Les circonstances de ces derniers temps devaient, même parmi nous, donner des partisans à la mémoire de Pitt. Les adversaires des révolutions étaient en faveur. Le temps est loin (comment a-t-il pu exister jamais?) où une assemblée sérieuse déclarait solennellement, « au nom du peuple français, que Pitt, ministre de George III, était l’ennemi du genre humain. » Et, commentant dignement ce texte, Barrère, qui ornait de bel esprit le jacobinisme, croyait peindre pour l’histoire en représentant Pitt « comme un jeune esclave d’un roi en démence, insensible à toute autre gloire que celle des oppresseurs, qui n’a de la politique que les crimes, du gouvernement que les calculs, de la fortune que l’avarice, de la renommée que les intrigues. » Voilà une heureuse suite d’antithèses et de la rhétorique bien placée!

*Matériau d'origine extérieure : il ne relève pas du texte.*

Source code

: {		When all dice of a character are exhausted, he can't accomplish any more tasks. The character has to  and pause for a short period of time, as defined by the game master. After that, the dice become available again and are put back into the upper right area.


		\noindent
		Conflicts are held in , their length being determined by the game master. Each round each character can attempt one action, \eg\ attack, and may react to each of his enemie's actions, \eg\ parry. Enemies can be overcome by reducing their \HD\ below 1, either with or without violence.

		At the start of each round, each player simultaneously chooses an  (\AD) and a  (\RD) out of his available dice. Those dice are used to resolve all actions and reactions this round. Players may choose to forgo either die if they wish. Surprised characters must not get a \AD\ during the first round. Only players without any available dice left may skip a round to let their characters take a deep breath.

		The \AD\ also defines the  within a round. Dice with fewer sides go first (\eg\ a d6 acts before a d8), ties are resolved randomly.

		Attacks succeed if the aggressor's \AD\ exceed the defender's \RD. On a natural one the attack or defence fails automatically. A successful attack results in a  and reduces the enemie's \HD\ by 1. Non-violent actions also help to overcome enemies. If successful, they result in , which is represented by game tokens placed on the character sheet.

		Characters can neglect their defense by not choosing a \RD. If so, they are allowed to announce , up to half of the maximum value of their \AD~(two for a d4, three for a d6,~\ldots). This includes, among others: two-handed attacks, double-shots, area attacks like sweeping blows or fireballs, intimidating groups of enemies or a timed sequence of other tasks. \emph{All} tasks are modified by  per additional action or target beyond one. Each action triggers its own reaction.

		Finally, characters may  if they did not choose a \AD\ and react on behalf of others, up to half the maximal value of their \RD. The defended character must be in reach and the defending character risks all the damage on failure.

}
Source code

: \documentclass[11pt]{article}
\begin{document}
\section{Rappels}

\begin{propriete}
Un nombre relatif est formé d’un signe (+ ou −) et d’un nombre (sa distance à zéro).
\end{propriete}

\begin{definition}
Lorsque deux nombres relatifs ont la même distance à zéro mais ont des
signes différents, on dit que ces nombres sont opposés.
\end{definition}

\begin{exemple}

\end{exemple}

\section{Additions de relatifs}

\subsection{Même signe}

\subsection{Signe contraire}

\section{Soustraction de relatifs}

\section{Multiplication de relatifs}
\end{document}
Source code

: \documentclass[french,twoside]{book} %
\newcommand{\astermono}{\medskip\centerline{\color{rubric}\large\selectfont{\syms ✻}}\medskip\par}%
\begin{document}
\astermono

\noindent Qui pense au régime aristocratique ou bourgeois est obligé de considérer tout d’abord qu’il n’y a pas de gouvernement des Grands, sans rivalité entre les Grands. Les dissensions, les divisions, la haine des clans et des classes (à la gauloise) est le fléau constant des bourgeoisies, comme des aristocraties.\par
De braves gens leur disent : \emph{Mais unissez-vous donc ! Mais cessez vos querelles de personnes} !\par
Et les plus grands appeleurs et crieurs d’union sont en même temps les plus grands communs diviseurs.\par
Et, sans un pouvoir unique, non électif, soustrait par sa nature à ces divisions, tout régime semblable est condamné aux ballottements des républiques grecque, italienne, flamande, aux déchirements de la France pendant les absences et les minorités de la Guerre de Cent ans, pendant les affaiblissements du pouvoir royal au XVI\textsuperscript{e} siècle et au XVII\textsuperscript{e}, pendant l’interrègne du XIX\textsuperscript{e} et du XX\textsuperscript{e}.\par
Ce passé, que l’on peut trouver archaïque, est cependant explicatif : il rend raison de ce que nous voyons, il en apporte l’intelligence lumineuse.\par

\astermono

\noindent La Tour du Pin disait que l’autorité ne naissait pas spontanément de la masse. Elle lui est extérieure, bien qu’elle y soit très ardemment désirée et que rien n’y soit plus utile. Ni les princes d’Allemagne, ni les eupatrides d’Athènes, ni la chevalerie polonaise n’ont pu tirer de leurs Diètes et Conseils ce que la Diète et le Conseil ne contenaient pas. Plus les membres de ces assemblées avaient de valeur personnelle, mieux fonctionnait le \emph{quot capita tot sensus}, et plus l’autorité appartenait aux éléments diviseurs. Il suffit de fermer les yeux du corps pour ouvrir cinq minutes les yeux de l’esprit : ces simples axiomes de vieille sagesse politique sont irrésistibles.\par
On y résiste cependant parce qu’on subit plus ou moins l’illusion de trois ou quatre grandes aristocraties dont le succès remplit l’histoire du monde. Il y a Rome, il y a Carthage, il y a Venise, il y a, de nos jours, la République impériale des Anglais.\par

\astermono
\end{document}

Ces absurdités sont bien passées. On place en France Pitt à son rang, plus haut peut-être. Il règne encore une prétention à l’esprit de gouvernement qui lui est très avantageuse, et lui aussi, il profite de la réaction. Ce n’est pas que j’aie rien à objecter aux excellens et solides articles qu’ici même M. Calmon a consacrés à l’examen de son administration en le considérant surtout comme chancelier de l’échiquier[2]. Pitt avait sur les finances d’un grand état autant de lumières qu’aucun de ses prédécesseurs et presque toutes celles qui avaient commencé à se répandre de son temps. Ses illusions mêmes sur l’amortissement étaient celles de plus d’un grand esprit, et tout au moins doit-on reconnaître encore que l’existence d’un fonds de rachat annuel de la dette est une garantie d’ordre et un signe de prévoyance; mais c’est surtout en lui l’homme politique qui faisait le grand financier. La fermeté, la hardiesse, la persévérance, donnaient seules une pleine efficacité aux conceptions de son esprit pour le rétablissement et le maintien de la fortune publique, ou pour la création des ressources extraordinaires qui devaient soudoyer une. guerre universelle. C’est le caractère et la volonté qui ont fait de lui un ministre des finances hors ligne. Quelques louanges cependant qu’il ait méritées sous ce rapport, il nous paraît toujours que son administration se divise de droit en trois époques, qui peuvent être appréciées différemment. Nous sommes de l’avis de lord Macaulay. La première, celle qui s’étend de 1784 à 1792, est celle qui peut être admirée sans restriction. Plu-

  1. Voyez la Revue du 1er décembre 1854 et du 1er janvier 1856.
  2. Voyez la Revue du 15 mai et du 1er juin 1864.